The car with the flat tire was driven by Sara Berg, who was traveling on I-94 some 70 miles east of Minneapolis when she heard the tell-tale thump-thump-thump of a tire that’s lost air pressure. Berg was traveling with her cousin, and neither woman knew how to change a flat tire by the roadside.

Enter Giesbrecht, who was driving the same piece of interstate with his wife. Giesbrecht stopped to help the stranded women, and 15 minutes later both cars were back on the road.

A quarter mile down the highway, Berg noticed that Giesbrecht’s truck had pulled to the side of the interstate, and the man’s wife was frantically trying to flag down passing motorists. Giesbrecht, slumped over the steering wheel, had just suffered a heart attack.
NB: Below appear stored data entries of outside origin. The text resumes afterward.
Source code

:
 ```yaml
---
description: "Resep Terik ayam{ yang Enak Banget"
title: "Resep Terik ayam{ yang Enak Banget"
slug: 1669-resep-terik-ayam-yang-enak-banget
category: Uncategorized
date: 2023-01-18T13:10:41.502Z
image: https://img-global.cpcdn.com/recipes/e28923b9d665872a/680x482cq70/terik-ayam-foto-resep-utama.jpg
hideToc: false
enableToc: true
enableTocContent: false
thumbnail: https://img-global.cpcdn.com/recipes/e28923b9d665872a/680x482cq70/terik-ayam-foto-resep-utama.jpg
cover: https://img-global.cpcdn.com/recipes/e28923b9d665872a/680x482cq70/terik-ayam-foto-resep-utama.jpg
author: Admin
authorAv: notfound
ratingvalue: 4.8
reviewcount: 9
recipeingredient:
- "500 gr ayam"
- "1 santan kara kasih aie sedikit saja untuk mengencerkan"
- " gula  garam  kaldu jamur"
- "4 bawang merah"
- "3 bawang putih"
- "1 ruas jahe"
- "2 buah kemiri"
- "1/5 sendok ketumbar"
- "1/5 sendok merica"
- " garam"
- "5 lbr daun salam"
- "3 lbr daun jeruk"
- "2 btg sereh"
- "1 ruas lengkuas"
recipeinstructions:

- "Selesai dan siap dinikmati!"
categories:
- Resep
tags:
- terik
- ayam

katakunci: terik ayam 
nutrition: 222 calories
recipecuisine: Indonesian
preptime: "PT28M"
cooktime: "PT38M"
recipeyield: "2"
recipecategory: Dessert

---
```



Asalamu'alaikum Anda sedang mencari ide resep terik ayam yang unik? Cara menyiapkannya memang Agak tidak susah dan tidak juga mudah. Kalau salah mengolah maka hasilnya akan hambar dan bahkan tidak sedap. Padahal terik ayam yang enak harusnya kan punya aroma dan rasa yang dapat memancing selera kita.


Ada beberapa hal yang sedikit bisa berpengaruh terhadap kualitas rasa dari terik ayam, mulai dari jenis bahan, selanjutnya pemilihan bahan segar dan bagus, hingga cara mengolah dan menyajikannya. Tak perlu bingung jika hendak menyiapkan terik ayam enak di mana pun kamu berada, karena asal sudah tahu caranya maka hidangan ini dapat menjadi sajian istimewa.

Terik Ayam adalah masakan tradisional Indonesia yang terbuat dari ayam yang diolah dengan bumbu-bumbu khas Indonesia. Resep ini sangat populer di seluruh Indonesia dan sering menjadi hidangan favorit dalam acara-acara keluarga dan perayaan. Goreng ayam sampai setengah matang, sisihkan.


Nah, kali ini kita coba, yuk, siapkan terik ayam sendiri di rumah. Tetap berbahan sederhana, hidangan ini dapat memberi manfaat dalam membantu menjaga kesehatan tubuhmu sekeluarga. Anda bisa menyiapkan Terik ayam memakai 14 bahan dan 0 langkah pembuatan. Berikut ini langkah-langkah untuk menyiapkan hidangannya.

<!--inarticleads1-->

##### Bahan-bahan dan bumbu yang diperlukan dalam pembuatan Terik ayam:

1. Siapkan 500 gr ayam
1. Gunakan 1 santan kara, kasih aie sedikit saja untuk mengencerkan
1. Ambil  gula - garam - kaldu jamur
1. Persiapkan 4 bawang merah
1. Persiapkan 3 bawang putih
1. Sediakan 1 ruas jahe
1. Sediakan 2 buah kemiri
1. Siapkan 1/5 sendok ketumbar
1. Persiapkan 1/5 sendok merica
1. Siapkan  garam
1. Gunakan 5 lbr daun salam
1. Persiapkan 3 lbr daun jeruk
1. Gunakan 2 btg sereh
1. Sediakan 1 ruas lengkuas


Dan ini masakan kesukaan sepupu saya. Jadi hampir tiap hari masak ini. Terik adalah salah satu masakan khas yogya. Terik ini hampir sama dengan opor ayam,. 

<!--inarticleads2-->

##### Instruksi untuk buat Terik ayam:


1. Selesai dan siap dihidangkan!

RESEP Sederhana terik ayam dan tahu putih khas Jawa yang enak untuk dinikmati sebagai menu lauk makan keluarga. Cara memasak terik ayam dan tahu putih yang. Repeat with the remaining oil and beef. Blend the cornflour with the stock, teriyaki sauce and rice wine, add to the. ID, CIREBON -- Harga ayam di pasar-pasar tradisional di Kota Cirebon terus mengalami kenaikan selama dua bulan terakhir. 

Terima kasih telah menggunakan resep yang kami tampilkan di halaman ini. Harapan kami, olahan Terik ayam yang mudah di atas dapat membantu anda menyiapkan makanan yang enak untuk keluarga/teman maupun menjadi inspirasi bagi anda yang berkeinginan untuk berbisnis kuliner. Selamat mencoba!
Here’s where the story gets interesting; Berg, it seems, is a nursing assistant, and was able to begin CPR within minutes of Giesbrecht going into cardiac arrest. She maintained CPR until paramedics arrived and restarted the man’s heart with a defibrillator.

The Boston Herald reports that Giesbrecht was in serious but stable condition as of Tuesday, but both he and his wife believe that Berg’s timely intervention saved his life.

The cynical among you may point out that changing the tire likely caused the heart attack, but chances are good it would have happened anyway. That it happened at a time and place where trained help was immediately available is what makes us think.